▶ **Data in this exercise**:
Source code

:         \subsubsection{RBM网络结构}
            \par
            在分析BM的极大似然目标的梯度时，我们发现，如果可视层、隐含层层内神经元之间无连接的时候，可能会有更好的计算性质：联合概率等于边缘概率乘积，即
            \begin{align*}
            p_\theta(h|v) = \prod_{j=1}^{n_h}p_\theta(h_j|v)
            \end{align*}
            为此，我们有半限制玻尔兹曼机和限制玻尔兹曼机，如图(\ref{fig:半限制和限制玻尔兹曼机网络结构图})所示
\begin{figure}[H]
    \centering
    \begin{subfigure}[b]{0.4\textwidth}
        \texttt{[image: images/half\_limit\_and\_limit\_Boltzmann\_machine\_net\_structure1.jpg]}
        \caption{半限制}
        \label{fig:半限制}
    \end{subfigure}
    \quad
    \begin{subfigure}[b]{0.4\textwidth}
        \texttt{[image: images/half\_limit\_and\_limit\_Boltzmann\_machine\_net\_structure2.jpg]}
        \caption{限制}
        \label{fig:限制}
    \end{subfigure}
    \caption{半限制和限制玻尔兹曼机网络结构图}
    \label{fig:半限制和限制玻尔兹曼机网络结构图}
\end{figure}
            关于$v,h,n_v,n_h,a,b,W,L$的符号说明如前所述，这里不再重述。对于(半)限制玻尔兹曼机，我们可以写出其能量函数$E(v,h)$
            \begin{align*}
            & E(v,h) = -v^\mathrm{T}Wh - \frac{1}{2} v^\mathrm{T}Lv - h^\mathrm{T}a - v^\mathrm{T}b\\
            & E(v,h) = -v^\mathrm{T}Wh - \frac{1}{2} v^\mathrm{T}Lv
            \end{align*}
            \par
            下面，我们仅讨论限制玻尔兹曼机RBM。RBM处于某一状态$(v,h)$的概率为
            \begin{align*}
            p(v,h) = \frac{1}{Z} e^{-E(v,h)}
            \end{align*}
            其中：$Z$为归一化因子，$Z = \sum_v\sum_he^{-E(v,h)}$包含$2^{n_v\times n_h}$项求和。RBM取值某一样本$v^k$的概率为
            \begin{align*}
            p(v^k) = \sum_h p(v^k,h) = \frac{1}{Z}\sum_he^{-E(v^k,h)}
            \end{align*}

▶ **What you have to do**:
Search the entries above for "的概率为". Show every line that has it.

▶ **Answer space**:
            下面，我们仅讨论限制玻尔兹曼机RBM。RBM处于某一状态$(v,h)$的概率为
            其中：$Z$为归一化因子，$Z = \sum_v\sum_he^{-E(v,h)}$包含$2^{n_v\times n_h}$项求和。RBM取值某一样本$v^k$的概率为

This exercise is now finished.